The outlook for young people leaving local authority care in the UK is uncertain. Recent figures show that 34 per cent of care leavers are NEET (not in employment, education or training) at age 19, compared to 18 per cent of the general youth population. Only six per cent of care leavers (compared to 40 per cent of the general youth population) go on to higher education.
The challenges faced by care leavers are considerably higher than those faced by the majority of students. Kingston University is committed to helping these young people succeed. We have a unique programme, KU Cares, to attract local authority care leavers to university and support them through the application process, during their time at university and through graduation into the world of work. We have built a tried-and-tested package of financial and pastoral support including an outreach programme, a bursary, a priority place in halls of residence, one-to-one contact and a calendar of social events and specialist support.
Our focus, individual approach and financial package means that a significant proportion of all the care leavers who attend higher education are here at Kingston University.
Chloe was taken into care at 15 years of age. Although life improved in many ways, numerous accommodation placements during a short period of time and the pressures of living independently from a young age on a limited budget, was difficult.
Attending university had always been Chloe's intention but she was concerned about her academic ability to successfully complete her course. Choosing a university with a good support network for care leavers was also important for her to ensure that the University understood the additional barriers and experiences that she, like many other KU Cares students had to face.
"I felt that with the support of KU Cares I settled in well but I just felt different because of the responsibilities I had compared to my peers. It was difficult, especially in my final year, to work 20+ hours a week along with my studies. I also felt like I was in a very dark place for a lot of the time and therefore didn't find it very easy to ask for academic support from members of my faculty. I was conscious that this made me fall behind and I was invisible... the KU Cares team supported me tremendously. Without them, I honestly do not think I could have gotten through university. They have provided financial support, support regarding my mental health and career development opportunities. The team have gone above and beyond to help me."
Despite these challenges, Chloe graduated in 2015 with a 2:1 from her Drama and Psychology BA(Hons) programme. She's now working as a HR assistant for a disability charity.
When Sandra was just five years of age both her parents died and she moved from Uganda along with her two sisters to the UK to live with her aunt.
This relationship grew difficult and with a referral from her school, Sandra and her sisters became under the care of social services. As a 16 year old Sandra was placed away from her two sisters into a young person's foyer, a centre that provided accommodation, support and training for vulnerable and often homeless young people. Here she continued to study towards her A-levels but says that this was a particularly challenging time.

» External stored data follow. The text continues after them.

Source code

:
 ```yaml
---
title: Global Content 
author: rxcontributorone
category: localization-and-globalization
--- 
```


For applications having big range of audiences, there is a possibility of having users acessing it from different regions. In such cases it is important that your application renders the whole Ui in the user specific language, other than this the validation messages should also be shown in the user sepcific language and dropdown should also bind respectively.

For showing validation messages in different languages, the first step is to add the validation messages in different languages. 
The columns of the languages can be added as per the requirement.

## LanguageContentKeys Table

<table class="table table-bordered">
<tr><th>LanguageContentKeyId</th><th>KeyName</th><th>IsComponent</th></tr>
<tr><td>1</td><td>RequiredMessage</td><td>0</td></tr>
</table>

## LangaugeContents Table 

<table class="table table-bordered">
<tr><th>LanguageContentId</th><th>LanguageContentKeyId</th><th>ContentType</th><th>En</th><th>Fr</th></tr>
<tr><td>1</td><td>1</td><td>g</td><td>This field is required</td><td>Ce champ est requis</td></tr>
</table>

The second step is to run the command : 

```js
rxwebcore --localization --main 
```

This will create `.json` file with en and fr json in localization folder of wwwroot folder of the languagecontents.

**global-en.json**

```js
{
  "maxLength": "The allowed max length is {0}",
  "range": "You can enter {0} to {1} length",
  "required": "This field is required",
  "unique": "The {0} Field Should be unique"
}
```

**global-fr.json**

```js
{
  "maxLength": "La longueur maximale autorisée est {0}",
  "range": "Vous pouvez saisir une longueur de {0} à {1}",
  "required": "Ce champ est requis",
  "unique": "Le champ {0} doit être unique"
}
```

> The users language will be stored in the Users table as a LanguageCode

After successfully completing her A-levels, Sandra took a couple of gap years as she felt demotivated and unsure what to study if she did go to university. With the support of her key worker, Sandra made the application to university and successfully gained a place at Kingston University. She found the biggest challenges managing financially with no parental support, but overall settled well and thrived in a higher education setting.
"I got a lot of support from KU Cares emotionally and financially at University. It made me proud that the University recognises care leaver students and offers confidential support and encouragement. I always felt that there was someone I could talk to if I needed to."
Sandra completed a degree in Business Management BSc(Hons) in 2015, gaining a 2:1 degree classification. She's studying towards a masters degree in business. Her long-term ambition is to start up her own business, a goal she is likely to achieve given the grit and determination that she has showcased so far in her personal and academic life.